And seizing the glass from Grégoire’s hand, he carefully filled Le Pochard’s cup with absinthe, and set him reeling and swaggering again, so that the immoral little animal spilled the liquid on his blouse, and presently fell headlong, totally overcome, with his nose pressed flat against the table.

Thereafter, it was a comradeship of three instead of two. It was quite in accord with the whimsically fanciful nature of Grégoire that he should take Le Pochard into his affections, and even call him “brother” and “cher confrère.” He treated him, did Grégoire, with marked deference and studied non-observance of his besetting weakness, and he expected and received from Le Pochard a like respect and indulgence in return. That, at least, was how he described their relations to Jean, and Jean, curled up upon the divan, was never tired of the droll pretense, but would laugh night after night till the tears came, at the common tact and the mutual courtesy of Grégoire and Le Pochard.

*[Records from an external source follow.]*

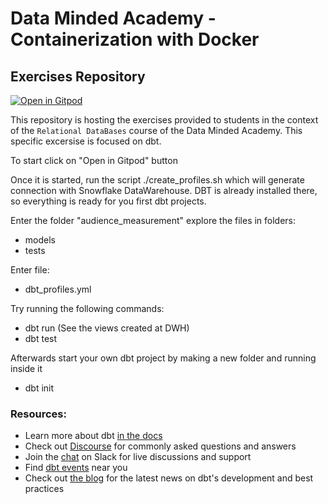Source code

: # Data Minded Academy - Containerization with Docker
## Exercises Repository

[![Open in
Gitpod](https://gitpod.io/button/open-in-gitpod.svg)](https://gitpod.io/#https://github.com/datamindedacademy/academy_dbt.git)

This repository is hosting the exercises provided to students in the context of the `Relational DataBases` course of the Data Minded Academy.
This specific excersise is focused on dbt.

To start click on "Open in Gitpod" button

Once it is started, run the script ./create_profiles.sh which will generate connection
with Snowflake DataWarehouse. DBT is already installed there, so everything
is ready for you first dbt projects.

Enter the folder "audience_measurement" explore the files in folders:
- models
- tests


Enter file:
- dbt_profiles.yml

Try running the following commands:
- dbt run (See the views created at DWH)
- dbt test


Afterwards start your own dbt project by making a new folder and running
inside it
- dbt init

### Resources:
- Learn more about dbt [in the docs](https://docs.getdbt.com/docs/introduction)
- Check out [Discourse](https://discourse.getdbt.com/) for commonly asked questions and answers
- Join the [chat](https://community.getdbt.com/) on Slack for live discussions and support
- Find [dbt events](https://events.getdbt.com) near you
- Check out [the blog](https://blog.getdbt.com/) for the latest news on dbt's development and best practices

Linked by this new, if unstable, bond of sympathy, neither of the friends understood, during the months that followed, that their paths, which had so long lain parallel, were gradually but inevitably diverging. Jean was now wrapped heart and soul in the competition for the Prix de Rome, and, as he said himself, en charrette eternally. Even the work of his comrade, which formerly had held him spell-bound, lost for him, little by little, much of its compellant charm. His nimble mind, busy with the stern, symmetrical lines of columns and the intricate proportioning of capitals, drifted imperceptibly away from its one-time appreciation of pure imagery. He returned later at night from the atelier, consumed the meal they ate in common with growing impatience, and was busy with his calques again before Grégoire had fairly finished his coffee. The evening readings, grown shorter and shorter, were finally abandoned altogether, and, oftener than not, Jean was totally oblivious to the presence of Grégoire, correcting his manuscript at the little desk, or his noiseless departure with the stamped envelope under his arm. Had he been told, he would have denied his defection with the scorn bred by conviction. It was not that he loved his comrade less, but only that the growing promise of the Prix de Rome lay, like the marvel of dawn, on the horizon of the immediate future, blinding his eyes to all beside. For Jean le Gai was finding himself, and in the crescent light of that new and wonderful discovery whatever had been bright before grew tawdry.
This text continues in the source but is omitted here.